Every line in the records below that holds "descent" must be identified and copied.

- _GIVEN RECORDS_
******
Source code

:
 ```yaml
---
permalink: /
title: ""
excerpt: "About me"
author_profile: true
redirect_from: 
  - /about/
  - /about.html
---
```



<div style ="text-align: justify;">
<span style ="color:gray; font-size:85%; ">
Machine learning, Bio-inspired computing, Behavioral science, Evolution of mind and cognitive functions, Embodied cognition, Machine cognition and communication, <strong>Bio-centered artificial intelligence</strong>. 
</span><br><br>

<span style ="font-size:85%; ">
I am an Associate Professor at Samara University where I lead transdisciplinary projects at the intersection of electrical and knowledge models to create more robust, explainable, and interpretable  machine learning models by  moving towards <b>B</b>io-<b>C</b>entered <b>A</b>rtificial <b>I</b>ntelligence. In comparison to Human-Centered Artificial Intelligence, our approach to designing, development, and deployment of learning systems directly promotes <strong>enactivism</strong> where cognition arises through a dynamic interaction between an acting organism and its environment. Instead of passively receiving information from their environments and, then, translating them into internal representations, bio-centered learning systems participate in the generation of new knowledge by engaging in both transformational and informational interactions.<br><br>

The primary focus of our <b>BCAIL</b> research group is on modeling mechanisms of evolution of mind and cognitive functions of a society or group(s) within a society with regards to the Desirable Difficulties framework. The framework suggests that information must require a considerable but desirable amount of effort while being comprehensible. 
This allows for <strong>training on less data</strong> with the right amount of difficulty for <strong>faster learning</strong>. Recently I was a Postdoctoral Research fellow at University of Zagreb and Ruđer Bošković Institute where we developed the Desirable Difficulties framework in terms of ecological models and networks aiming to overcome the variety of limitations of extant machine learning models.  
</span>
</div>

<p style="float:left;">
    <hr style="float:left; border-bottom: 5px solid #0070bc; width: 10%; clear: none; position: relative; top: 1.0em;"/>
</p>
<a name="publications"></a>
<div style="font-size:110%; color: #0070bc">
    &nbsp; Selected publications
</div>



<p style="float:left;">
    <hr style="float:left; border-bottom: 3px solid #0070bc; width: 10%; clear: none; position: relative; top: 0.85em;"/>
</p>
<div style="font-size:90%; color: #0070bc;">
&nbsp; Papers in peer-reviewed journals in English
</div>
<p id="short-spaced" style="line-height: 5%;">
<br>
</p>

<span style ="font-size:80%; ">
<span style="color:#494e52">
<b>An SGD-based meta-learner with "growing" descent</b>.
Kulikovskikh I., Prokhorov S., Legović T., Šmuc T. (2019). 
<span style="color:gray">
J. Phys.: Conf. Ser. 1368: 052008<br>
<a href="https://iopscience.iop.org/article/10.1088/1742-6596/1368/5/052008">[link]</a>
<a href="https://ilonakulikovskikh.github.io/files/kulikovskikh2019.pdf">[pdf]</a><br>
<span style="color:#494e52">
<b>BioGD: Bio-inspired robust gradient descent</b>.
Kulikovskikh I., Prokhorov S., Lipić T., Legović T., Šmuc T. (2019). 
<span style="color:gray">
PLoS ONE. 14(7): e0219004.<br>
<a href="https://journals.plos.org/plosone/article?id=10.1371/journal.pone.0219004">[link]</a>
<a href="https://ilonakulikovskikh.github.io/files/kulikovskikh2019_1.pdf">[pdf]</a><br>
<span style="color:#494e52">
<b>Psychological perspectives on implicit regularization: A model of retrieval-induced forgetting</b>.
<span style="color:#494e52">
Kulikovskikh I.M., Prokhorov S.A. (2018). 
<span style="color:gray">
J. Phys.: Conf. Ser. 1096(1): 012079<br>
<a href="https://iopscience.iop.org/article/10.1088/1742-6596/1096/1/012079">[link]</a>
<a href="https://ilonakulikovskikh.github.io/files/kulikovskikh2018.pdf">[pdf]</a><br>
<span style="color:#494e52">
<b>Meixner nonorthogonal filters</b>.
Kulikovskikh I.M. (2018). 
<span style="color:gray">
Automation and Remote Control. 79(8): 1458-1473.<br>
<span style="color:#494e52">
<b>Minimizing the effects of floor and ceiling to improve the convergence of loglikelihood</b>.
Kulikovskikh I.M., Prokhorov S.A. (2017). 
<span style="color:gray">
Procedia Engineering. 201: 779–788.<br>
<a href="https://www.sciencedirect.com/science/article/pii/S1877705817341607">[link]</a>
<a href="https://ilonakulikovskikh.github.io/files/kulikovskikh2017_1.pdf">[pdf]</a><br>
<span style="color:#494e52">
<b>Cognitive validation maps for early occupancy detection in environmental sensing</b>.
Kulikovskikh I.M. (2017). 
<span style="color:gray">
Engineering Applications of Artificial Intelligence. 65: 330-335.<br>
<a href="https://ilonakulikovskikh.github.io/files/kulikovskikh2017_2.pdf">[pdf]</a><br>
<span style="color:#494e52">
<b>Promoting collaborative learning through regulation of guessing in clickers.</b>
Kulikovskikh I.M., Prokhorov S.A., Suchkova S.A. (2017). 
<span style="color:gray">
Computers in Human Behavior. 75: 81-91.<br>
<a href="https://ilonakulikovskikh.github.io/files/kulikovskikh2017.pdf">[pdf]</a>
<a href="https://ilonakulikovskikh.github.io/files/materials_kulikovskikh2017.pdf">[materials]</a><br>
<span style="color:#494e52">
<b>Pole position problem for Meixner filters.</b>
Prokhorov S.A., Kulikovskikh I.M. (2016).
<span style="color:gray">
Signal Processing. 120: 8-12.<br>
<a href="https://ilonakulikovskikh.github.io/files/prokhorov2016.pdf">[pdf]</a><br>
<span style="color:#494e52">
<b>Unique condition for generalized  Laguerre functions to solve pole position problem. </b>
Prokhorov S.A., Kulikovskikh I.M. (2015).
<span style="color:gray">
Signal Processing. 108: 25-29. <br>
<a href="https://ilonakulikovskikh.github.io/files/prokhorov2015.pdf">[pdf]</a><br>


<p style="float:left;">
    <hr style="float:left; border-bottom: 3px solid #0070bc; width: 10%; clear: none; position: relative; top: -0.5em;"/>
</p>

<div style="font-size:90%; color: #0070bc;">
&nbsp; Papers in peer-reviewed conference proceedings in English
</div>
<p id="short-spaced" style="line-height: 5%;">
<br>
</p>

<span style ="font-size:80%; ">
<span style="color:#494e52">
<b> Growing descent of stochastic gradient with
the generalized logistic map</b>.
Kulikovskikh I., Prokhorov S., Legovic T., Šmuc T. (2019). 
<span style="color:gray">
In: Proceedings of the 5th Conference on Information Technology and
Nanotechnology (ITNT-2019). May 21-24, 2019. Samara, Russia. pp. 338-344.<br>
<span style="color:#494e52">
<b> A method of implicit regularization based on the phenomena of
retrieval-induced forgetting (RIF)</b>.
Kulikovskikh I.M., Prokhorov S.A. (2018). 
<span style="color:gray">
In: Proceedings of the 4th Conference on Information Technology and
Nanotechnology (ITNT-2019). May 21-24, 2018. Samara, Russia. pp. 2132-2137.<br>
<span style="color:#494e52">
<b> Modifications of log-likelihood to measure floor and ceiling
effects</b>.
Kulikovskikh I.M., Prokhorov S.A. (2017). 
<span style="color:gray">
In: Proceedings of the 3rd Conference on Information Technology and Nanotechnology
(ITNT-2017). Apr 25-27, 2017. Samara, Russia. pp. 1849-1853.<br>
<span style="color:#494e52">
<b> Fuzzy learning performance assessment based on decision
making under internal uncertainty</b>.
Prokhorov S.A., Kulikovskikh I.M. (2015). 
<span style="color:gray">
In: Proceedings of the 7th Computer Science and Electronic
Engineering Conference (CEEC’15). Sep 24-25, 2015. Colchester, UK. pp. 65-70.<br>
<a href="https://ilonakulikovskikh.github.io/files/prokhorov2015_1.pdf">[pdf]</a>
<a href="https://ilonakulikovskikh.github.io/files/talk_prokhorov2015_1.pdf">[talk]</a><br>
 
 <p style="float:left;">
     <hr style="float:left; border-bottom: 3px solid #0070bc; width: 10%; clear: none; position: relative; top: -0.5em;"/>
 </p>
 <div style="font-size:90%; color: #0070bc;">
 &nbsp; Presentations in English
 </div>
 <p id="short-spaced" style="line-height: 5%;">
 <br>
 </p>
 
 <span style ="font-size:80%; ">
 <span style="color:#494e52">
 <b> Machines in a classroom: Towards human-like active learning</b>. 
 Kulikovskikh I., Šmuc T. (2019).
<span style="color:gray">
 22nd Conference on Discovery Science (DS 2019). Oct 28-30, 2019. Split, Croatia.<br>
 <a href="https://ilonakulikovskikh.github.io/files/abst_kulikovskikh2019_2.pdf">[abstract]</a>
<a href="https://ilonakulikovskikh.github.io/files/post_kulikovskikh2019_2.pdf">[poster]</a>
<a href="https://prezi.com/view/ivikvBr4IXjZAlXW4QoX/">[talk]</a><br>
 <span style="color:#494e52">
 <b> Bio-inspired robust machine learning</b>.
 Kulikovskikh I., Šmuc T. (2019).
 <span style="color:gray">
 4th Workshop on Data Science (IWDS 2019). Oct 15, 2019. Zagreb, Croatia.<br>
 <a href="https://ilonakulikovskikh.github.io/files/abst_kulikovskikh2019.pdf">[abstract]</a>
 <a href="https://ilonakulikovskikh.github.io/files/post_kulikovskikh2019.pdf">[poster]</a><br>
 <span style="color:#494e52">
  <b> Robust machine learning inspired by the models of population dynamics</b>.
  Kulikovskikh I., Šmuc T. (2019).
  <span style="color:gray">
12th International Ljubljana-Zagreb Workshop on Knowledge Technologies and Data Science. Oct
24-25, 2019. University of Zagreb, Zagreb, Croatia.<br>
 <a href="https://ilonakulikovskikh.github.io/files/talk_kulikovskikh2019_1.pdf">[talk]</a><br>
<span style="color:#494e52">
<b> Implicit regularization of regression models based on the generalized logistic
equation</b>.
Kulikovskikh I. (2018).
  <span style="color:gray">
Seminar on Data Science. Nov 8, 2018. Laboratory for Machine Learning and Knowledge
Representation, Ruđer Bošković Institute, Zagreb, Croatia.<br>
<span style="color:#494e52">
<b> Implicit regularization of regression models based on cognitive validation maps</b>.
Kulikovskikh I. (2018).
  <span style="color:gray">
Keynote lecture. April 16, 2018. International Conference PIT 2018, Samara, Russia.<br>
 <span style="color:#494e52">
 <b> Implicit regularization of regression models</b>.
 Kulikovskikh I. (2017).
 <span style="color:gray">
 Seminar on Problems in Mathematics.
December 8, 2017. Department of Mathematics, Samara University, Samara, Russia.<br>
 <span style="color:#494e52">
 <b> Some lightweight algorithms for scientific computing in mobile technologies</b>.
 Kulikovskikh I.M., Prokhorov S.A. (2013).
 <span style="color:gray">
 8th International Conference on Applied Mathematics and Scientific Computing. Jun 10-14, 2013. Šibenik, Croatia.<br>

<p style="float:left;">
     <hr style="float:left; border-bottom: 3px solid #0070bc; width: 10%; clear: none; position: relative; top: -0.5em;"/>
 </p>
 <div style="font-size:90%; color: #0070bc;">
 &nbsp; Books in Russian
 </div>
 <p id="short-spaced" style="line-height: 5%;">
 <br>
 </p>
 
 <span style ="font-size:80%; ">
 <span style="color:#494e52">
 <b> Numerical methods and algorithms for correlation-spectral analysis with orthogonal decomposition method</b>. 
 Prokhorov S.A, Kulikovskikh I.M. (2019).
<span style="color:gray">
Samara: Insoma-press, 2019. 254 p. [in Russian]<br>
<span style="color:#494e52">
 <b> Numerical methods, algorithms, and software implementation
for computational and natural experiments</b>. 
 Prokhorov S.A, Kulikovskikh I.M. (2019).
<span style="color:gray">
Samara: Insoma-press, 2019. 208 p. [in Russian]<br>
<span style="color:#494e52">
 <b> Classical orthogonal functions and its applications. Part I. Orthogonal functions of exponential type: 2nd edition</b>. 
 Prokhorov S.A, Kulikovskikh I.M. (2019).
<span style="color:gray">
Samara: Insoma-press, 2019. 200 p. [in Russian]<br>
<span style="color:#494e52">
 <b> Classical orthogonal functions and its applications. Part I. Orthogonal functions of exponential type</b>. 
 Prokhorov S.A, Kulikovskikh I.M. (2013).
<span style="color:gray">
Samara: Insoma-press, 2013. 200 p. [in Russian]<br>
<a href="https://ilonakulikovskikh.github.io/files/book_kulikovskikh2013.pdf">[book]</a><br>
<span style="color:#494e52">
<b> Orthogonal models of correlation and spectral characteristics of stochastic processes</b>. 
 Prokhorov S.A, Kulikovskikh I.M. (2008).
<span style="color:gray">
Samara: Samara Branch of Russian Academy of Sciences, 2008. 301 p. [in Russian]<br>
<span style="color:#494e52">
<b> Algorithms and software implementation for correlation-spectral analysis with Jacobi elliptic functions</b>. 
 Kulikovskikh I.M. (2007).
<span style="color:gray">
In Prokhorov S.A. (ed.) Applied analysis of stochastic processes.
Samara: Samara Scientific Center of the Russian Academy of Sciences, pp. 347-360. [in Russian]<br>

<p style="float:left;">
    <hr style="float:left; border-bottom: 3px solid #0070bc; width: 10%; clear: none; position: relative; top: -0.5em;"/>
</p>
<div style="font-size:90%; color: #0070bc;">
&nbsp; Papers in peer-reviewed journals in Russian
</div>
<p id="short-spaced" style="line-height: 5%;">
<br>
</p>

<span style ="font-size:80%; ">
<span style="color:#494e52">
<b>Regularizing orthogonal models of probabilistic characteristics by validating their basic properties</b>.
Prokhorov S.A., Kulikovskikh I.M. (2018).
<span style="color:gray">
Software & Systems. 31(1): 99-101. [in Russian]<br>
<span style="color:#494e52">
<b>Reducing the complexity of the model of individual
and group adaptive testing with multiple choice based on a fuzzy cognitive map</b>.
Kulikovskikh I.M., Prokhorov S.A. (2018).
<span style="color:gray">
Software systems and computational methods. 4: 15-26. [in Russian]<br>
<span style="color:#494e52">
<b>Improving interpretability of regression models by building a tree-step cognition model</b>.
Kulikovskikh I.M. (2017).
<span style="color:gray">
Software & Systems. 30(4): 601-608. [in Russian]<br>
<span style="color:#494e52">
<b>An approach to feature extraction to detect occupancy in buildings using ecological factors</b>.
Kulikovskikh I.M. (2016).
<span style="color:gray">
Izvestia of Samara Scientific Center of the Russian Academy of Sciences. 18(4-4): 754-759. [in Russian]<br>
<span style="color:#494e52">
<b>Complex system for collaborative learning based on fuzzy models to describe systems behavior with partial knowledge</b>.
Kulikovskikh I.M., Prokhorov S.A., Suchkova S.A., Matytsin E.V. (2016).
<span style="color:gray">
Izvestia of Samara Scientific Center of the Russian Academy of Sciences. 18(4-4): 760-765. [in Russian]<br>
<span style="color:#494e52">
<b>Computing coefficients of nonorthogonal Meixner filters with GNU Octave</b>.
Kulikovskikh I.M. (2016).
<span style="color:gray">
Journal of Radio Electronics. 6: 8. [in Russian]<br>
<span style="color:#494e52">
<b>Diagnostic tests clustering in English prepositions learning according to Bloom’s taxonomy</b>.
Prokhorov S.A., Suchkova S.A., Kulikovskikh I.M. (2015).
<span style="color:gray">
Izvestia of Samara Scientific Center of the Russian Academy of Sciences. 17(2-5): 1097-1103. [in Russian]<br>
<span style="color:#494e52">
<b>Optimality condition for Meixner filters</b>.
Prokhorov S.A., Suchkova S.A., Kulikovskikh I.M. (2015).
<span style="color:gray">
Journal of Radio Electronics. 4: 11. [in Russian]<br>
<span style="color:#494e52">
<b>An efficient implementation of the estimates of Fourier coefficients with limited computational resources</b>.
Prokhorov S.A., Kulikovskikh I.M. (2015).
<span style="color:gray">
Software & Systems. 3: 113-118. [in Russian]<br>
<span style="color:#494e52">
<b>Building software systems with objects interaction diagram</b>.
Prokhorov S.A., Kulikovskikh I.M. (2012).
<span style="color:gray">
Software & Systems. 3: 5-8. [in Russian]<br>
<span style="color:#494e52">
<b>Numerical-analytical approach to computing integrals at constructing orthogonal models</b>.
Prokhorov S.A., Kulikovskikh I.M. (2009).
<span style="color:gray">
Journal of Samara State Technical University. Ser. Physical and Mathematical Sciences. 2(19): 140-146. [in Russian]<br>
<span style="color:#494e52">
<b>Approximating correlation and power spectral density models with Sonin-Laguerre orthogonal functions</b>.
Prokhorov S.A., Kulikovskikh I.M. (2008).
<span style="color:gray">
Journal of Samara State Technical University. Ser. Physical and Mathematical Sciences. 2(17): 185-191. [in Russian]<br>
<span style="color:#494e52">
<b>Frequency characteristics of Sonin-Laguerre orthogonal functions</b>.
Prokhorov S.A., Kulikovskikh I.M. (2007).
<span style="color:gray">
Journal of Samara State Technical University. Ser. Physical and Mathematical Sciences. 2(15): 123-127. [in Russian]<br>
******
- _OUTPUT BELOW_
<b>An SGD-based meta-learner with "growing" descent</b>.
<b>BioGD: Bio-inspired robust gradient descent</b>.
<b> Growing descent of stochastic gradient with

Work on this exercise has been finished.